╭─ Task material
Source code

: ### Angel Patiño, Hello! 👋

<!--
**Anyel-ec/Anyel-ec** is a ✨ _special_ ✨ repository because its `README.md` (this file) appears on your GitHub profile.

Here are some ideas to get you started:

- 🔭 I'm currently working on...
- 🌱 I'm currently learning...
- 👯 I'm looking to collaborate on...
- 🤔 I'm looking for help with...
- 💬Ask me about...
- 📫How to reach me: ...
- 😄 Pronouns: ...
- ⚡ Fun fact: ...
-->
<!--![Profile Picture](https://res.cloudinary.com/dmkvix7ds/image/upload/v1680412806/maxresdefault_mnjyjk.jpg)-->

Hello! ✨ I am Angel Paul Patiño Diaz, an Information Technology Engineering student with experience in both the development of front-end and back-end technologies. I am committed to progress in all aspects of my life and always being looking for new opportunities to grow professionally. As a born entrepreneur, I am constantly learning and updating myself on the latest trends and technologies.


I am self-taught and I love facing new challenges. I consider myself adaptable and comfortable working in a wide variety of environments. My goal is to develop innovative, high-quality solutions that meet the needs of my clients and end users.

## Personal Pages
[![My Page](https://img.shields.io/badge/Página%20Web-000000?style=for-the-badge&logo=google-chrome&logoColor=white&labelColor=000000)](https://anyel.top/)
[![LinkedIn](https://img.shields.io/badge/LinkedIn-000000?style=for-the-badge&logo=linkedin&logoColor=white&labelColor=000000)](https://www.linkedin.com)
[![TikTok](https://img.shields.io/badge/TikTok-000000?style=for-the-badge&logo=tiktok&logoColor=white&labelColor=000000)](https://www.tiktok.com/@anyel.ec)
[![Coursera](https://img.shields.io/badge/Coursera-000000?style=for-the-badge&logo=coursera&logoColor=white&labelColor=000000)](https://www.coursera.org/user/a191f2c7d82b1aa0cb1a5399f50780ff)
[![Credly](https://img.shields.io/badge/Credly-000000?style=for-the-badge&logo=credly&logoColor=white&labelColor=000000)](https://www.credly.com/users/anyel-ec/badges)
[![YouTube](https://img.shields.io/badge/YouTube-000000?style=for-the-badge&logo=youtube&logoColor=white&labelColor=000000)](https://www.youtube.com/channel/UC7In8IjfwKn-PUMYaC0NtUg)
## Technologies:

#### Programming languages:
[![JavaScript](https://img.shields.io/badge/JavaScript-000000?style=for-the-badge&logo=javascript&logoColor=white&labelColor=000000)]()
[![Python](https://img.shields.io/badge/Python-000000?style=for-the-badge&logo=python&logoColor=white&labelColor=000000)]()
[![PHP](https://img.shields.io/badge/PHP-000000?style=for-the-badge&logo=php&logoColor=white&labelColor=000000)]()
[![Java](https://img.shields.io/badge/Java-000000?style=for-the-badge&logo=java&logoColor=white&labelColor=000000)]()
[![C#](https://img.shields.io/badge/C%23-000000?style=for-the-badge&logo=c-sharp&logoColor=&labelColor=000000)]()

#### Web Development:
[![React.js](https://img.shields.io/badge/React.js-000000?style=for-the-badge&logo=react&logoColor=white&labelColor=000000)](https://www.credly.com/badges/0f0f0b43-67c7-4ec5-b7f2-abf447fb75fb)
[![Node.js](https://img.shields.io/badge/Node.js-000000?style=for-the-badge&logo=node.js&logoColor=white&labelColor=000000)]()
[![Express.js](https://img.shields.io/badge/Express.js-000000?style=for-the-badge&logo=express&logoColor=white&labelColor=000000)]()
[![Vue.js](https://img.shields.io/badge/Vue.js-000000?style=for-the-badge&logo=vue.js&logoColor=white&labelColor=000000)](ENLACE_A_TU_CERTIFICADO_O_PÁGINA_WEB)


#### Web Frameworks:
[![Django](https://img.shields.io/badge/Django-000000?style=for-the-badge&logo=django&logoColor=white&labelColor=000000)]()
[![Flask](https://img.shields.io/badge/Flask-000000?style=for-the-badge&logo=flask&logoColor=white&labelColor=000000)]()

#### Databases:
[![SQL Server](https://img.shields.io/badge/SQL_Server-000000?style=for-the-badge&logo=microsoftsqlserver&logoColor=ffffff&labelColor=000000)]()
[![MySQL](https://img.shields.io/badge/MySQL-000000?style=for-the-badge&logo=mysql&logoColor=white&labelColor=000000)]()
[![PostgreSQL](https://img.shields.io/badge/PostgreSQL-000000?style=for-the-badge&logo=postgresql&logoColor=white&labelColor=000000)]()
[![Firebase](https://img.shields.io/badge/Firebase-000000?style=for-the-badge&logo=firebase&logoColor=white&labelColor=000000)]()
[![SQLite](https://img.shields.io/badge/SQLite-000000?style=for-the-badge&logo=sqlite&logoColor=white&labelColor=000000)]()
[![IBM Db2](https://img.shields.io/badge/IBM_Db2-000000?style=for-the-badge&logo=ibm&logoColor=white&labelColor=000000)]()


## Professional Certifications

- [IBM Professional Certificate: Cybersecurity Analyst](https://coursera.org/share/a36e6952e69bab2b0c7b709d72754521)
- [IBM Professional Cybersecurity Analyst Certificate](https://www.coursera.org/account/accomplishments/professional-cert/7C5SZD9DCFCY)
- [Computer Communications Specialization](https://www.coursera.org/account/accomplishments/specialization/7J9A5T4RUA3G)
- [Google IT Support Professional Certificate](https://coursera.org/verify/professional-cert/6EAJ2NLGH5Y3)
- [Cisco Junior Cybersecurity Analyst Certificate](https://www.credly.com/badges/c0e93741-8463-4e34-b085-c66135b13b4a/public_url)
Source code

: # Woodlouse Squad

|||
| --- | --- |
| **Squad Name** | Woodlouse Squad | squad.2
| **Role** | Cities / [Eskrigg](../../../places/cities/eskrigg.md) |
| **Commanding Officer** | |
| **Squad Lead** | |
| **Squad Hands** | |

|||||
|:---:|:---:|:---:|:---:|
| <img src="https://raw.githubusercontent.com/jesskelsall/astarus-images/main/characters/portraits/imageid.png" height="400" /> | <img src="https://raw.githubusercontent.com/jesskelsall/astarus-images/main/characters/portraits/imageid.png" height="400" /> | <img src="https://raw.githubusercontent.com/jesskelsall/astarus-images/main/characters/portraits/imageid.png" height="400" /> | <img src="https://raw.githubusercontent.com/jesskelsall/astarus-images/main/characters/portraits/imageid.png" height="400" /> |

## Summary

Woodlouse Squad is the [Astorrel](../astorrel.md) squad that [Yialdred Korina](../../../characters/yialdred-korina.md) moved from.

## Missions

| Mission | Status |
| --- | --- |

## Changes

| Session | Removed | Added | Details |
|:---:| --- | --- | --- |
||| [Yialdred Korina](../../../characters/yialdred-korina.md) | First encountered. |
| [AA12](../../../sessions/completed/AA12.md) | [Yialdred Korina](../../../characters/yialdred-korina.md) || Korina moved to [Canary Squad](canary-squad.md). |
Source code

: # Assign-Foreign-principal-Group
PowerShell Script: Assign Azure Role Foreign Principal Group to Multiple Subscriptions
╰─
Task details: Copy out the lines above with "Foreign" in them.

Written solution:
: # Assign-Foreign-principal-Group
PowerShell Script: Assign Azure Role Foreign Principal Group to Multiple Subscriptions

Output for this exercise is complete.